Saved data entries
=-=-=-=-=

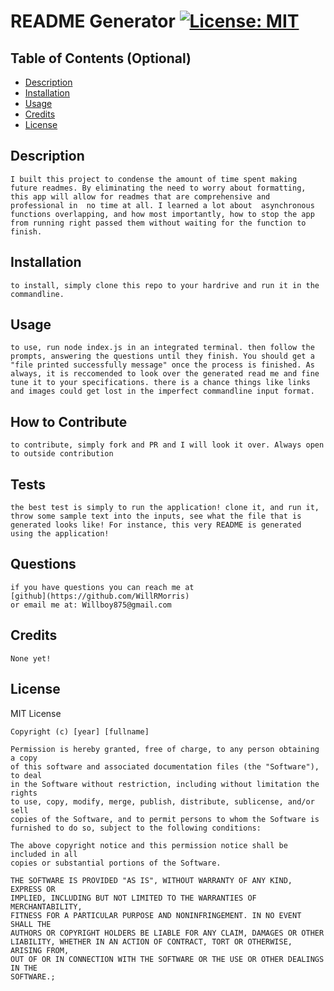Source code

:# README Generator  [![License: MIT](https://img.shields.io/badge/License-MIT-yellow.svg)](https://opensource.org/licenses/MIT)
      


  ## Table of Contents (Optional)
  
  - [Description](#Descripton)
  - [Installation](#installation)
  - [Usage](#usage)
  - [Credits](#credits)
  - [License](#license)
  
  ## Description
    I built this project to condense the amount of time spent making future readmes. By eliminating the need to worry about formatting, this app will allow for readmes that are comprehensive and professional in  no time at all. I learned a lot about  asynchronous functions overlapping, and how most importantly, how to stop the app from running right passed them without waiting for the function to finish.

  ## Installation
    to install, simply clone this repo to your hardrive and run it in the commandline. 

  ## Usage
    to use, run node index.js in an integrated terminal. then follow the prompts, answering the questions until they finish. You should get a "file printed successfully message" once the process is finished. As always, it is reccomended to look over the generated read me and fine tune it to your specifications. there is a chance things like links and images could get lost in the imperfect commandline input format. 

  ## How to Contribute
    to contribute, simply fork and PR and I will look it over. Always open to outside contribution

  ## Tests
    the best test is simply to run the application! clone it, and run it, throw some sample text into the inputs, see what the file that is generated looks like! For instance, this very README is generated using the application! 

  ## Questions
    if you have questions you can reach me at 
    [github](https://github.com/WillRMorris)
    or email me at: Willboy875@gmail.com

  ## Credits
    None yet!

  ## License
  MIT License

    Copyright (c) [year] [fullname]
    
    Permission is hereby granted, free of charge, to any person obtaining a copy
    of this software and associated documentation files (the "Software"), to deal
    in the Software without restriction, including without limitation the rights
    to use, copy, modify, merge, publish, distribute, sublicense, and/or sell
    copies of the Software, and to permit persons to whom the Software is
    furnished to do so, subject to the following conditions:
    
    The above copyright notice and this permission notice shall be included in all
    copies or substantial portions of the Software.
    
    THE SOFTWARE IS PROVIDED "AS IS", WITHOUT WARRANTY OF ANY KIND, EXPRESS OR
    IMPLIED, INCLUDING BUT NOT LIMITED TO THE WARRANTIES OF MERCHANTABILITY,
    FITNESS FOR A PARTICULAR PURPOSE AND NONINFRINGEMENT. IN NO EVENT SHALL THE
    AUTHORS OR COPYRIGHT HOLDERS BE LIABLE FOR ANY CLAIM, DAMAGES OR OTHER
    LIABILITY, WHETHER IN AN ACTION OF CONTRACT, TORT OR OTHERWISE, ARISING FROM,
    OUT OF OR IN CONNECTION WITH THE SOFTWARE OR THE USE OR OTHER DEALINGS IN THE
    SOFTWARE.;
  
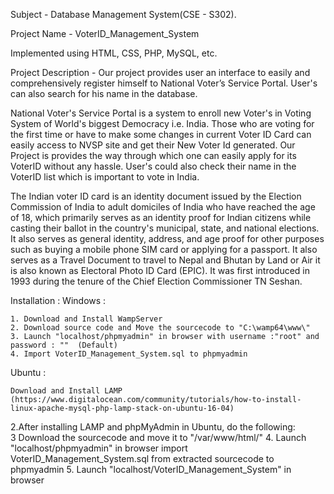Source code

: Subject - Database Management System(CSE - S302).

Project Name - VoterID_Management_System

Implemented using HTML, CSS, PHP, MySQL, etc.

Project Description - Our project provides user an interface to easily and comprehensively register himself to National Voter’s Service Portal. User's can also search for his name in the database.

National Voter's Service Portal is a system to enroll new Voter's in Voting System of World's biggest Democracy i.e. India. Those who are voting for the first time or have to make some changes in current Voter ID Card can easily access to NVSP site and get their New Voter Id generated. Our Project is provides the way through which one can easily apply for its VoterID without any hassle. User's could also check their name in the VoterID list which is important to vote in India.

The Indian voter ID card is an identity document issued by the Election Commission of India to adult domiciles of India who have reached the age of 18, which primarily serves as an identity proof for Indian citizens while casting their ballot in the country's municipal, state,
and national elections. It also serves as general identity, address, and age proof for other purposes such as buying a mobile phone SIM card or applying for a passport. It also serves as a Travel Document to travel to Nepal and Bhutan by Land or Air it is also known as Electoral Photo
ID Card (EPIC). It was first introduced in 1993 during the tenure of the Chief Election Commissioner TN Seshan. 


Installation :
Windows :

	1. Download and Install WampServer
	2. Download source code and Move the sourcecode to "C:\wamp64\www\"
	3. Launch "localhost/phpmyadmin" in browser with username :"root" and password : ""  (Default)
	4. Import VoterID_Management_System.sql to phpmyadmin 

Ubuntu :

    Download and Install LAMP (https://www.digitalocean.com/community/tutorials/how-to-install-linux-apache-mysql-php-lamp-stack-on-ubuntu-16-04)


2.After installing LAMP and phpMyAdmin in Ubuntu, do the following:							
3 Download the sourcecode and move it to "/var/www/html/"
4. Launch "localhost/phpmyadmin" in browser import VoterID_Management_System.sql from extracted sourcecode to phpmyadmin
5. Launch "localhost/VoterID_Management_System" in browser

=-=-=-=-=

◆ **Task statement**
Skip the pictures and give the entries above again word for word.

◆ **Task answer**
Source code

:# README Generator  [![License: MIT](https://img.shields.io/badge/License-MIT-yellow.svg)](https://opensource.org/licenses/MIT)
      


  ## Table of Contents (Optional)
  
  - [Description](#Descripton)
  - [Installation](#installation)
  - [Usage](#usage)
  - [Credits](#credits)
  - [License](#license)
  
  ## Description
    I built this project to condense the amount of time spent making future readmes. By eliminating the need to worry about formatting, this app will allow for readmes that are comprehensive and professional in  no time at all. I learned a lot about  asynchronous functions overlapping, and how most importantly, how to stop the app from running right passed them without waiting for the function to finish.

  ## Installation
    to install, simply clone this repo to your hardrive and run it in the commandline. 

  ## Usage
    to use, run node index.js in an integrated terminal. then follow the prompts, answering the questions until they finish. You should get a "file printed successfully message" once the process is finished. As always, it is reccomended to look over the generated read me and fine tune it to your specifications. there is a chance things like links and images could get lost in the imperfect commandline input format. 

  ## How to Contribute
    to contribute, simply fork and PR and I will look it over. Always open to outside contribution

  ## Tests
    the best test is simply to run the application! clone it, and run it, throw some sample text into the inputs, see what the file that is generated looks like! For instance, this very README is generated using the application! 

  ## Questions
    if you have questions you can reach me at 
    [github](https://github.com/WillRMorris)
    or email me at: Willboy875@gmail.com

  ## Credits
    None yet!

  ## License
  MIT License

    Copyright (c) [year] [fullname]
    
    Permission is hereby granted, free of charge, to any person obtaining a copy
    of this software and associated documentation files (the "Software"), to deal
    in the Software without restriction, including without limitation the rights
    to use, copy, modify, merge, publish, distribute, sublicense, and/or sell
    copies of the Software, and to permit persons to whom the Software is
    furnished to do so, subject to the following conditions:
    
    The above copyright notice and this permission notice shall be included in all
    copies or substantial portions of the Software.
    
    THE SOFTWARE IS PROVIDED "AS IS", WITHOUT WARRANTY OF ANY KIND, EXPRESS OR
    IMPLIED, INCLUDING BUT NOT LIMITED TO THE WARRANTIES OF MERCHANTABILITY,
    FITNESS FOR A PARTICULAR PURPOSE AND NONINFRINGEMENT. IN NO EVENT SHALL THE
    AUTHORS OR COPYRIGHT HOLDERS BE LIABLE FOR ANY CLAIM, DAMAGES OR OTHER
    LIABILITY, WHETHER IN AN ACTION OF CONTRACT, TORT OR OTHERWISE, ARISING FROM,
    OUT OF OR IN CONNECTION WITH THE SOFTWARE OR THE USE OR OTHER DEALINGS IN THE
    SOFTWARE.;
  
Source code

: Subject - Database Management System(CSE - S302).

Project Name - VoterID_Management_System

Implemented using HTML, CSS, PHP, MySQL, etc.

Project Description - Our project provides user an interface to easily and comprehensively register himself to National Voter’s Service Portal. User's can also search for his name in the database.

National Voter's Service Portal is a system to enroll new Voter's in Voting System of World's biggest Democracy i.e. India. Those who are voting for the first time or have to make some changes in current Voter ID Card can easily access to NVSP site and get their New Voter Id generated. Our Project is provides the way through which one can easily apply for its VoterID without any hassle. User's could also check their name in the VoterID list which is important to vote in India.

The Indian voter ID card is an identity document issued by the Election Commission of India to adult domiciles of India who have reached the age of 18, which primarily serves as an identity proof for Indian citizens while casting their ballot in the country's municipal, state,
and national elections. It also serves as general identity, address, and age proof for other purposes such as buying a mobile phone SIM card or applying for a passport. It also serves as a Travel Document to travel to Nepal and Bhutan by Land or Air it is also known as Electoral Photo
ID Card (EPIC). It was first introduced in 1993 during the tenure of the Chief Election Commissioner TN Seshan. 


Installation :
Windows :

	1. Download and Install WampServer
	2. Download source code and Move the sourcecode to "C:\wamp64\www\"
	3. Launch "localhost/phpmyadmin" in browser with username :"root" and password : ""  (Default)
	4. Import VoterID_Management_System.sql to phpmyadmin 

Ubuntu :

    Download and Install LAMP (https://www.digitalocean.com/community/tutorials/how-to-install-linux-apache-mysql-php-lamp-stack-on-ubuntu-16-04)


2.After installing LAMP and phpMyAdmin in Ubuntu, do the following:							
3 Download the sourcecode and move it to "/var/www/html/"
4. Launch "localhost/phpmyadmin" in browser import VoterID_Management_System.sql from extracted sourcecode to phpmyadmin
5. Launch "localhost/VoterID_Management_System" in browser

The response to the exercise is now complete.